*Aim of the task:* Transcribe the entries that come next exactly, but not the pictures they contain.

*Given data:*

━━━━━━━━━━

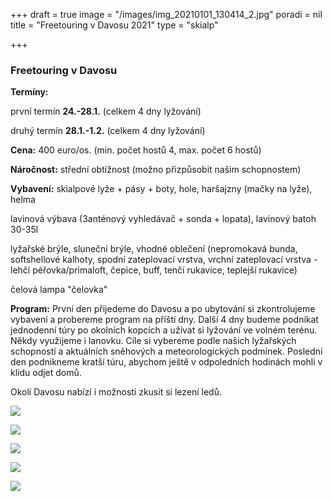 +++
draft = true
image = "/images/img_20210101_130414_2.jpg"
poradi = nil
title = "Freetouring v Davosu 2021"
type = "skialp"

+++
### **Freetouring v Davosu**

**Termíny:**

první termín **24.-28.1.** (celkem 4 dny lyžování)

druhý termín **28.1.-1.2.** (celkem 4 dny lyžování)

**Cena:** 400 euro/os. (min. počet hostů 4, max. počet 6 hostů)

**Náročnost:** střední obtížnost (možno přizpůsobit našim schopnostem)

**Vybavení:** skialpové lyže + pásy + boty, hole, haršajzny (mačky na lyže), helma

lavinová výbava (3anténový vyhledávač + sonda + lopata), lavinový batoh 30-35l

lyžařské brýle, sluneční brýle, vhodné oblečení (nepromokavá bunda, softshellové kalhoty, spodní zateplovací vrstva, vrchní zateplovací vrstva - lehčí péřovka/primaloft, čepice, buff, tenčí rukavice, teplejší rukavice)

čelová lampa "čelovka"

**Program:** První den přijedeme do Davosu a po ubytování si zkontrolujeme vybavení a probereme program na příští dny. Další 4 dny budeme podnikat jednodenní túry po okolních kopcích a užívat si lyžování ve volném terénu. Někdy využijeme i lanovku. Cíle si vybereme podle našich lyžařských schopností a aktuálních sněhových a meteorologických podmínek. Poslední den podnikneme kratší túru, abychom ještě v odpoledních hodinách mohli v klidu odjet domů.

Okolí Davosu nabízí i možnosti zkusit si lezení ledů.

![](/images/img_20210101_092142_0.jpg)

![](/images/img_20210101_121932_9.jpg)

![](/images/img_20210101_142352_5.jpg)

![](/images/img_20210101_134121_8-4.jpg)

![](/images/img_20210101_133051_8.jpg)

━━━━━━━━━━

*Solution for this task:*
 +++
draft = true
image = "/images/img_20210101_130414_2.jpg"
poradi = nil
title = "Freetouring v Davosu 2021"
type = "skialp"

+++
### **Freetouring v Davosu**

**Termíny:**

první termín **24.-28.1.** (celkem 4 dny lyžování)

druhý termín **28.1.-1.2.** (celkem 4 dny lyžování)

**Cena:** 400 euro/os. (min. počet hostů 4, max. počet 6 hostů)

**Náročnost:** střední obtížnost (možno přizpůsobit našim schopnostem)

**Vybavení:** skialpové lyže + pásy + boty, hole, haršajzny (mačky na lyže), helma

lavinová výbava (3anténový vyhledávač + sonda + lopata), lavinový batoh 30-35l

lyžařské brýle, sluneční brýle, vhodné oblečení (nepromokavá bunda, softshellové kalhoty, spodní zateplovací vrstva, vrchní zateplovací vrstva - lehčí péřovka/primaloft, čepice, buff, tenčí rukavice, teplejší rukavice)

čelová lampa "čelovka"

**Program:** První den přijedeme do Davosu a po ubytování si zkontrolujeme vybavení a probereme program na příští dny. Další 4 dny budeme podnikat jednodenní túry po okolních kopcích a užívat si lyžování ve volném terénu. Někdy využijeme i lanovku. Cíle si vybereme podle našich lyžařských schopností a aktuálních sněhových a meteorologických podmínek. Poslední den podnikneme kratší túru, abychom ještě v odpoledních hodinách mohli v klidu odjet domů.

Okolí Davosu nabízí i možnosti zkusit si lezení ledů.

![](/images/img_20210101_092142_0.jpg)

![](/images/img_20210101_121932_9.jpg)

![](/images/img_20210101_142352_5.jpg)

![](/images/img_20210101_134121_8-4.jpg)

![](/images/img_20210101_133051_8.jpg)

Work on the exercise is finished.